TASK TO COMPLETE: Count every line of the listing where the string "FeesPaid" occurs, and reply with the count alone.

= = = = = = =

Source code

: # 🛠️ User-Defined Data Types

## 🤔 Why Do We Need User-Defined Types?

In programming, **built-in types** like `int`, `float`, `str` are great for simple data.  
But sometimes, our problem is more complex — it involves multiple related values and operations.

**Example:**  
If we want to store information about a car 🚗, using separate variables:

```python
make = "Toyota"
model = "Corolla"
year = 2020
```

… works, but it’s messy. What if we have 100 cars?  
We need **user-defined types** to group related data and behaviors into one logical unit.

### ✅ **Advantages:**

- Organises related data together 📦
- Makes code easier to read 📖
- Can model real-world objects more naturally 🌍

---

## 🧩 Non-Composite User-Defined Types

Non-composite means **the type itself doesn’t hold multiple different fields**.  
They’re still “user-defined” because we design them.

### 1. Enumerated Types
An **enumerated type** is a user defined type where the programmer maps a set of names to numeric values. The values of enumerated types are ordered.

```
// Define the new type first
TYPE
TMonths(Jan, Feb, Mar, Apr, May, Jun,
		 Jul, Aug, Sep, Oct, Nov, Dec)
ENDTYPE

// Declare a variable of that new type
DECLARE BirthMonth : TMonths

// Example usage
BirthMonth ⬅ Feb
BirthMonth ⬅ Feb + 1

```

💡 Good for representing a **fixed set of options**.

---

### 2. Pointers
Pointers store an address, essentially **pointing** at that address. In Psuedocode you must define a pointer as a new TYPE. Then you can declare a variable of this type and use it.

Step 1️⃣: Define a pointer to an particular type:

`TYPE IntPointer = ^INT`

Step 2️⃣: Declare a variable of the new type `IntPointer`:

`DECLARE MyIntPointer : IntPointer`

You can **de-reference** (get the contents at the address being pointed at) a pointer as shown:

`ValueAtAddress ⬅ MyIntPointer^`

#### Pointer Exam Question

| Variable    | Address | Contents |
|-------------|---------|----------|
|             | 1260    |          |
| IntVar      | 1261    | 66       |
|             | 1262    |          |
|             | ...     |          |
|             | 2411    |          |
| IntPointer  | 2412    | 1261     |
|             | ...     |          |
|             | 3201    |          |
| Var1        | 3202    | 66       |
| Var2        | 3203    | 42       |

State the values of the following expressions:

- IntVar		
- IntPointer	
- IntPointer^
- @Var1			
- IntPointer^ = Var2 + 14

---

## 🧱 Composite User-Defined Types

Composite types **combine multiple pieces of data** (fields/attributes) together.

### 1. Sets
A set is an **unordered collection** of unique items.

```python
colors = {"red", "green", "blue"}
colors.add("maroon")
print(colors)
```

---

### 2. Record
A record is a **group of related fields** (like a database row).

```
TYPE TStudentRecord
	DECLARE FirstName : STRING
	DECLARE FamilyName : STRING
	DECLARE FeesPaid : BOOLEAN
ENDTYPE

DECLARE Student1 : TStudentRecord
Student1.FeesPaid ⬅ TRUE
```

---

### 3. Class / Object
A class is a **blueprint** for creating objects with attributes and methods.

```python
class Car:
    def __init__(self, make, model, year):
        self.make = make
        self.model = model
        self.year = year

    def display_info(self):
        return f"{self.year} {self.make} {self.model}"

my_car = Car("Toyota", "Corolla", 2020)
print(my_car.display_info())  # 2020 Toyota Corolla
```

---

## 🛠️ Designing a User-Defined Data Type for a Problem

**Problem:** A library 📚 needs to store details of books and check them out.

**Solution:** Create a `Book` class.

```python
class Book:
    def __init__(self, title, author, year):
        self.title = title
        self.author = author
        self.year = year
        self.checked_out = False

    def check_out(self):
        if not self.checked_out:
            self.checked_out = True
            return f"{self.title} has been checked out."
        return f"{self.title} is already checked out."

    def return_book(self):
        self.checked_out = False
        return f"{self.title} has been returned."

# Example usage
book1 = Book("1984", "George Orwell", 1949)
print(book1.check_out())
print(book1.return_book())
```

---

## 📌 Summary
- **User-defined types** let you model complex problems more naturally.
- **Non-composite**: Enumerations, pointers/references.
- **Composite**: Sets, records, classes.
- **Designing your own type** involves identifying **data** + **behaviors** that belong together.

= = = = = = =

WRITTEN RESPONSE: 2